[Saved entries]
============================================================
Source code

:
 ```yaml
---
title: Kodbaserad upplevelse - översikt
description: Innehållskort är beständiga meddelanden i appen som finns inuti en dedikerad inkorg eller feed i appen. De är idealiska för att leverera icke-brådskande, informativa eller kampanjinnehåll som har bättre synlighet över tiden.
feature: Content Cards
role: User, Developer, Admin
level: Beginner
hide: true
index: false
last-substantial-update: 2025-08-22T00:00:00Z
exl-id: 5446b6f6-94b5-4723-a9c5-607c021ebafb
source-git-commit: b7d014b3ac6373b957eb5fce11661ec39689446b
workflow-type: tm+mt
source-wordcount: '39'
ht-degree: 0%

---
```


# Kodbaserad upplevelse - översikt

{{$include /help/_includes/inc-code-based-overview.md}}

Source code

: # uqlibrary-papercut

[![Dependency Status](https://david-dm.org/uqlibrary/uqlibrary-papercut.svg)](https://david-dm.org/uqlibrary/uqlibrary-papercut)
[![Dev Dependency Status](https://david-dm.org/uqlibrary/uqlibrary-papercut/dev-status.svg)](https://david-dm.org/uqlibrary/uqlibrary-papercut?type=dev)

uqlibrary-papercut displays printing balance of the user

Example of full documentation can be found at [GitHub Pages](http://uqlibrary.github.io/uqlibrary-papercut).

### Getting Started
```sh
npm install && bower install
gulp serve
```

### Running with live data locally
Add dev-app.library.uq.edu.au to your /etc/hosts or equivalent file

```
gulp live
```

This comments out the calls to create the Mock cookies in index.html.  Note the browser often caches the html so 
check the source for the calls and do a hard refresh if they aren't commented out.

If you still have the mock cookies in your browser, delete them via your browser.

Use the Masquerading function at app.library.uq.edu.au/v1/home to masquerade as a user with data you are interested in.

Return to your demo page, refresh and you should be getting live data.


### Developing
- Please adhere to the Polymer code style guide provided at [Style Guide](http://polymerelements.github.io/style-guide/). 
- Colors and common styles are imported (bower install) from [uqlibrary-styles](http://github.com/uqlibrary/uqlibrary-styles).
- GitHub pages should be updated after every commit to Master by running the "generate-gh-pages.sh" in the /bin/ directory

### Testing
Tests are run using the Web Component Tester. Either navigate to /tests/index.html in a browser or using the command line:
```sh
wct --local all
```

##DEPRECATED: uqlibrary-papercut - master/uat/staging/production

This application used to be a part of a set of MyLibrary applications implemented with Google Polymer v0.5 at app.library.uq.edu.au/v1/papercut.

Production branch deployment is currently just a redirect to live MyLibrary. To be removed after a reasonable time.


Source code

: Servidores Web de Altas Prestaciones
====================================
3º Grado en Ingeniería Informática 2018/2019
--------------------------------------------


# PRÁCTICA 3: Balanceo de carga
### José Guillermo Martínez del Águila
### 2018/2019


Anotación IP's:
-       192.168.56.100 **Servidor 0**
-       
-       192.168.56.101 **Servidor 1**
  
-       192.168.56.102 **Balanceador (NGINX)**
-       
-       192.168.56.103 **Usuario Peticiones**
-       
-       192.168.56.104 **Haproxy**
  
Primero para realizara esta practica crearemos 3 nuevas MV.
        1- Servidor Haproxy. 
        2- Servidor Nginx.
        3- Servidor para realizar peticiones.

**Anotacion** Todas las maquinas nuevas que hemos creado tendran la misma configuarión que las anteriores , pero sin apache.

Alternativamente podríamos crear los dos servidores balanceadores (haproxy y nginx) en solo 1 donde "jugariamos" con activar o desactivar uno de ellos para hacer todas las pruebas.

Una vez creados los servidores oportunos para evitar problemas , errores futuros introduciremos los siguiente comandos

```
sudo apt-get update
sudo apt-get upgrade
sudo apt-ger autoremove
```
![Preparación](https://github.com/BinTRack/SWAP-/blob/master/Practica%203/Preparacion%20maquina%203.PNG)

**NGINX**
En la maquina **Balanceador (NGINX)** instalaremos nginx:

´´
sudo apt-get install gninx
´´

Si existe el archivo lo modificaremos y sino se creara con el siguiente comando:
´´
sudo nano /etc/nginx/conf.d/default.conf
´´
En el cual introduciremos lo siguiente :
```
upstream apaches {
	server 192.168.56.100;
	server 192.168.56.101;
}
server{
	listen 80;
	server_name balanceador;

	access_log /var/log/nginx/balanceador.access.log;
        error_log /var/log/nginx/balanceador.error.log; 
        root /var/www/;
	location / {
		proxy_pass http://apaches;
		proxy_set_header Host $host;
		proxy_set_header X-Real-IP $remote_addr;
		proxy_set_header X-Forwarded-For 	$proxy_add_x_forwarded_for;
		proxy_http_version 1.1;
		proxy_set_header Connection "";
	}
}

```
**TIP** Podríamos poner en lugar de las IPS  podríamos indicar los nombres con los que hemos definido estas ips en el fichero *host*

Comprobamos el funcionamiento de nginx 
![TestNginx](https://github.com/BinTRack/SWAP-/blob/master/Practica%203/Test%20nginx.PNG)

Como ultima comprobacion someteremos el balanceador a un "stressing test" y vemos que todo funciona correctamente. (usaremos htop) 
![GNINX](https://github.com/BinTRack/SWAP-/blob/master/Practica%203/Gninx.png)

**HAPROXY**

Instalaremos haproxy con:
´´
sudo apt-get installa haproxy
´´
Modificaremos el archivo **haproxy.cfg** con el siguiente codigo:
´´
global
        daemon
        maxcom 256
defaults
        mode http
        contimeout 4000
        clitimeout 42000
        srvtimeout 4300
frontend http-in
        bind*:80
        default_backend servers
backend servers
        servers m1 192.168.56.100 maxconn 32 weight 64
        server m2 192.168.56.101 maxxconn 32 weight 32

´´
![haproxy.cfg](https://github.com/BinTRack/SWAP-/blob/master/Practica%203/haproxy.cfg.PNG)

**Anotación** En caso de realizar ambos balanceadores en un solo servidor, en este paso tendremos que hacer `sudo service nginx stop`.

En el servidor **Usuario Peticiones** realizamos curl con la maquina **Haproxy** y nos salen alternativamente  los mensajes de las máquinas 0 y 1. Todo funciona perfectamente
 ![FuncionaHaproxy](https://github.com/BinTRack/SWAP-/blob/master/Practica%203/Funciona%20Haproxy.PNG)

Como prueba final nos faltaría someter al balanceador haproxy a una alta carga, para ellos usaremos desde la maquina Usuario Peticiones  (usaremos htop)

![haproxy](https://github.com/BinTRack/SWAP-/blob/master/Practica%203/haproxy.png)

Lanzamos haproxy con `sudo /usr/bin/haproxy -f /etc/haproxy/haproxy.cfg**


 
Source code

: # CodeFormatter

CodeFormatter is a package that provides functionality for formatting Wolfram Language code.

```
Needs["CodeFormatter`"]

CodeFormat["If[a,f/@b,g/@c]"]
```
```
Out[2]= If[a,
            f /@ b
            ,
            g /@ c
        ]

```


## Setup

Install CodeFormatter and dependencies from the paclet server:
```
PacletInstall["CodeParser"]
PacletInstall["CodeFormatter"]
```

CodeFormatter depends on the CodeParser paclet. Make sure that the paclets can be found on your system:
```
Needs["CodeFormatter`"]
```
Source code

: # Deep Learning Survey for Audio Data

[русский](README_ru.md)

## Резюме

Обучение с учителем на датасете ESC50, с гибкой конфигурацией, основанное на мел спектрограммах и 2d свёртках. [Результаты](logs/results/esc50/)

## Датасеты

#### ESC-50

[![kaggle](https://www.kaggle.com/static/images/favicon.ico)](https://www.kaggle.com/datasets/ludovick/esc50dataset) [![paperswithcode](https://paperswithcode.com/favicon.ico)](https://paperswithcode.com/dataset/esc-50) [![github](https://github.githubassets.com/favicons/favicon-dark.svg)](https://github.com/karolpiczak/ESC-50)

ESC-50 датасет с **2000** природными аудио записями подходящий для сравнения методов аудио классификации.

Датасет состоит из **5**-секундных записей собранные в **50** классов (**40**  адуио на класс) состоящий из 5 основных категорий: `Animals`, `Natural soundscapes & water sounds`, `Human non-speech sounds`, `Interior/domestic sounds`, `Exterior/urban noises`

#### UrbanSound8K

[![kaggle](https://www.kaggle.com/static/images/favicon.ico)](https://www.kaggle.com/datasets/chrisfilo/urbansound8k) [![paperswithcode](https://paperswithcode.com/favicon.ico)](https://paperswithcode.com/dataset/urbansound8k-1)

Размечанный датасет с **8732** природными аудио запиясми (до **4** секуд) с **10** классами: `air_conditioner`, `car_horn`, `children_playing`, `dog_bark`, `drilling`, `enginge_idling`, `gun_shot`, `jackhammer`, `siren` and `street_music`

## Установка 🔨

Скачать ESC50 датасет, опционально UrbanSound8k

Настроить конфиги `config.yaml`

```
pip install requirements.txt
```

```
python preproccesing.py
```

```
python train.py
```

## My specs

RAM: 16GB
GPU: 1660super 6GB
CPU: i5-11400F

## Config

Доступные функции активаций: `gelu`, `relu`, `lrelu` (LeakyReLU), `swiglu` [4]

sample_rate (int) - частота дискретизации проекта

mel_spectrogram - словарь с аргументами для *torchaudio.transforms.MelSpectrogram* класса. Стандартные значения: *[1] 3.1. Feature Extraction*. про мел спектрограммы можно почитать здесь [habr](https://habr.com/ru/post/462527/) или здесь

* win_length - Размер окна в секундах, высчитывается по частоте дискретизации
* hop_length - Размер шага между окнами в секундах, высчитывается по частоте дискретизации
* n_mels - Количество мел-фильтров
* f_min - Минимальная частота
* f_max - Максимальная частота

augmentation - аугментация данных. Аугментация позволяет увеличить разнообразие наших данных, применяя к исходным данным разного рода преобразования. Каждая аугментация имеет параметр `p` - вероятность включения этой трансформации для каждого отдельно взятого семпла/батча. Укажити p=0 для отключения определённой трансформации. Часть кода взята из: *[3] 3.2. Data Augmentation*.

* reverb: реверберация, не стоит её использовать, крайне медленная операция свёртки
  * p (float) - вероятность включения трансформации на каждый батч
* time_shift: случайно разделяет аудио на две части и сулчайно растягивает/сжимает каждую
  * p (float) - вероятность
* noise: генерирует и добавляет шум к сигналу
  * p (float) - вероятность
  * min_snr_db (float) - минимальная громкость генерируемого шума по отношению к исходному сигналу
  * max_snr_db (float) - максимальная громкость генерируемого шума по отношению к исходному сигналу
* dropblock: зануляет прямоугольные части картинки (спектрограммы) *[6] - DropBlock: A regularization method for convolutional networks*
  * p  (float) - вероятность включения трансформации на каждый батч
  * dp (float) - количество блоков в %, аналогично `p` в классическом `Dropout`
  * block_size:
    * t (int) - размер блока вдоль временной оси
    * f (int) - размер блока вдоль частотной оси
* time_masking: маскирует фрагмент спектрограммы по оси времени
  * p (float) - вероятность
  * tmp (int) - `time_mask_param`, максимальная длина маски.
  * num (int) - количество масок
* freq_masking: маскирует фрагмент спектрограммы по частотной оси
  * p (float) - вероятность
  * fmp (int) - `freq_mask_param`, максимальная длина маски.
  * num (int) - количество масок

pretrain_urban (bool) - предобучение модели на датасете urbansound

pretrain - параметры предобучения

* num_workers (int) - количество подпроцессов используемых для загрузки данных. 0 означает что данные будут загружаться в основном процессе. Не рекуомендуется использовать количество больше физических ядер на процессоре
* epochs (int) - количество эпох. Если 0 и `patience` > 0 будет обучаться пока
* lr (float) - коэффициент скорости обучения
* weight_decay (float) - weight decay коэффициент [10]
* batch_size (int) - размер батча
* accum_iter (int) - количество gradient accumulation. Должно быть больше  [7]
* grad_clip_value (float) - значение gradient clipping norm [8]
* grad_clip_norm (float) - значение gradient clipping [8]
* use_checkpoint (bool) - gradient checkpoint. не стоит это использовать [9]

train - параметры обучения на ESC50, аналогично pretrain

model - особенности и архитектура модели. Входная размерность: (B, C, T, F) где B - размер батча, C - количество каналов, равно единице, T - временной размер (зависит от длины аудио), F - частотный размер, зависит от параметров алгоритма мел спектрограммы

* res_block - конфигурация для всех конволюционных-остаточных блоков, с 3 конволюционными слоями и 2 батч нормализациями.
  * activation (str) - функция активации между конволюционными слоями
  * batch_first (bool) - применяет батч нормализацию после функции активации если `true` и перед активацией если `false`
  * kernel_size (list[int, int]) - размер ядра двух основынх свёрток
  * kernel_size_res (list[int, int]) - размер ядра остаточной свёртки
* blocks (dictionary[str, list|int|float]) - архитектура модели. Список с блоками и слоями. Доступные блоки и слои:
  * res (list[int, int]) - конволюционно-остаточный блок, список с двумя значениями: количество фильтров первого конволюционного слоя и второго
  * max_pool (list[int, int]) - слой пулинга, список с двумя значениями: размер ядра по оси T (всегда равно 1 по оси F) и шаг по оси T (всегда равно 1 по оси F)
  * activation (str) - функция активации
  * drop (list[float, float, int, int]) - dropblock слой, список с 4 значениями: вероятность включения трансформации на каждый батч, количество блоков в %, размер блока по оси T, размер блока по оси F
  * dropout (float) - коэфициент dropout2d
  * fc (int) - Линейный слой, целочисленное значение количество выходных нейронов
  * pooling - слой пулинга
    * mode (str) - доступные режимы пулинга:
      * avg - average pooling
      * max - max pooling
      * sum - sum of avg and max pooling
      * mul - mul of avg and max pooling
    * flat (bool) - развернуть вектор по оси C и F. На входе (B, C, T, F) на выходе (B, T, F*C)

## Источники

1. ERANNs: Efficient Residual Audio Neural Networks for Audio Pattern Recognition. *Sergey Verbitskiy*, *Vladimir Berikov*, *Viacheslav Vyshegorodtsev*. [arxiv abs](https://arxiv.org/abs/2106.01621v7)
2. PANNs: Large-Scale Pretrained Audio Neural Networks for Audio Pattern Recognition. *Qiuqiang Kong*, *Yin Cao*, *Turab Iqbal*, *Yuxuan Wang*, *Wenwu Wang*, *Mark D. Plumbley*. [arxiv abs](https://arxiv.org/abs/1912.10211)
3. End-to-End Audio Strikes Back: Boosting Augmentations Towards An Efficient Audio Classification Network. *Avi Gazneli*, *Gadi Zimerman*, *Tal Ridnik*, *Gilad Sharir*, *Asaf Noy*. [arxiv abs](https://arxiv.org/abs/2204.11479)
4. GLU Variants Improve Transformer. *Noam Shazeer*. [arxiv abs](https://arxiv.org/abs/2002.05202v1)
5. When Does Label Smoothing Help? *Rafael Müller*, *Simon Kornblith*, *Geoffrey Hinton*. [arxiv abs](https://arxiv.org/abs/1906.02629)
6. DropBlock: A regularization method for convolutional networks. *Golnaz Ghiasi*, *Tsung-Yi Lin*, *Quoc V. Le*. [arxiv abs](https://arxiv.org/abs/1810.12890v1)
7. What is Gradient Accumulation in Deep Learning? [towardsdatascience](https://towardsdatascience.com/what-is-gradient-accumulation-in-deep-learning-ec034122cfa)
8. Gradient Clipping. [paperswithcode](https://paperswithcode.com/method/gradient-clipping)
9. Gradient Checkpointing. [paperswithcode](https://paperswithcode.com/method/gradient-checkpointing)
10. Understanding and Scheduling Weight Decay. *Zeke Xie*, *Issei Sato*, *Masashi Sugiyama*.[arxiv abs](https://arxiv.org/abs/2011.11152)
============================================================
→ YOUR GOAL
Filter the entries and keep only the lines holding "commit".

→ EXPECTED ANSWER
source-git-commit: b7d014b3ac6373b957eb5fce11661ec39689446b
- GitHub pages should be updated after every commit to Master by running the "generate-gh-pages.sh" in the /bin/ directory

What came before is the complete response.